* What is required *
Restate, word for word, each entry that follows, but skip its pictures.

== Segment start ==

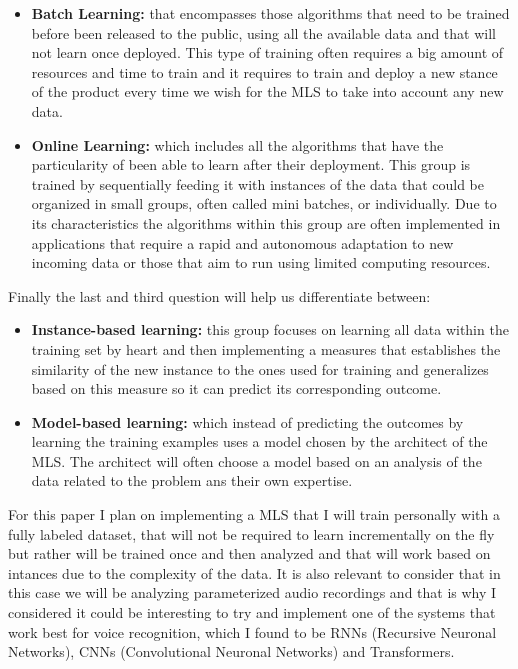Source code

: \documentclass[12pt, a4paper]{article}
\begin{document}
	\begin{itemize}
	
	\item \textbf{Batch Learning:} that encompasses those algorithms that need to be trained before been released to the public, using all the available data and that will not learn once deployed. This type of training often requires a big amount of resources and time to train and it requires to train and deploy a new stance of the product every time we wish for the MLS to take into account any new data.
	
	\item \textbf{Online Learning:} which includes all the algorithms that have the particularity of been able to learn after their deployment. This group is trained by sequentially feeding it with instances of the data that could be organized in small groups, often called mini batches, or individually. Due to its characteristics the algorithms within this group are often implemented in applications that require a rapid and autonomous adaptation to new incoming data or those that aim to run using limited computing resources.
		
	\end{itemize}
	
	
	Finally the last and third question will help us differentiate between:
	
	\begin{itemize}
		
	\item \textbf{Instance-based learning:} this group focuses on learning all data within the training set by heart and then implementing a measures that establishes the similarity of the new instance to the ones used for training and generalizes based on this measure so it can predict its corresponding outcome.
	
	\item \textbf{Model-based learning:} which instead of predicting the outcomes by learning the training examples uses a model chosen by the architect of the MLS. The architect will often choose a model based on an analysis of the data related to the problem ans their own expertise.
		
	\end{itemize}

	For this paper I plan on implementing a MLS that I will train personally with a fully labeled dataset, that will not be required to learn incrementally on the fly but rather will be trained once and then analyzed and that will work based on intances due to the complexity of the data. It is also relevant to consider that in this case we will be analyzing parameterized audio recordings and that is why I considered it could be interesting to try and implement one of the systems that work best for voice recognition, which I found to be RNNs (Recursive Neuronal Networks), CNNs (Convolutional Neuronal Networks) and Transformers.
	
\end{document}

== Segment end ==

* Written solution *
Source code

: \documentclass[12pt, a4paper]{article}
\begin{document}
	\begin{itemize}
	
	\item \textbf{Batch Learning:} that encompasses those algorithms that need to be trained before been released to the public, using all the available data and that will not learn once deployed. This type of training often requires a big amount of resources and time to train and it requires to train and deploy a new stance of the product every time we wish for the MLS to take into account any new data.
	
	\item \textbf{Online Learning:} which includes all the algorithms that have the particularity of been able to learn after their deployment. This group is trained by sequentially feeding it with instances of the data that could be organized in small groups, often called mini batches, or individually. Due to its characteristics the algorithms within this group are often implemented in applications that require a rapid and autonomous adaptation to new incoming data or those that aim to run using limited computing resources.
		
	\end{itemize}
	
	
	Finally the last and third question will help us differentiate between:
	
	\begin{itemize}
		
	\item \textbf{Instance-based learning:} this group focuses on learning all data within the training set by heart and then implementing a measures that establishes the similarity of the new instance to the ones used for training and generalizes based on this measure so it can predict its corresponding outcome.
	
	\item \textbf{Model-based learning:} which instead of predicting the outcomes by learning the training examples uses a model chosen by the architect of the MLS. The architect will often choose a model based on an analysis of the data related to the problem ans their own expertise.
		
	\end{itemize}

	For this paper I plan on implementing a MLS that I will train personally with a fully labeled dataset, that will not be required to learn incrementally on the fly but rather will be trained once and then analyzed and that will work based on intances due to the complexity of the data. It is also relevant to consider that in this case we will be analyzing parameterized audio recordings and that is why I considered it could be interesting to try and implement one of the systems that work best for voice recognition, which I found to be RNNs (Recursive Neuronal Networks), CNNs (Convolutional Neuronal Networks) and Transformers.
	
\end{document}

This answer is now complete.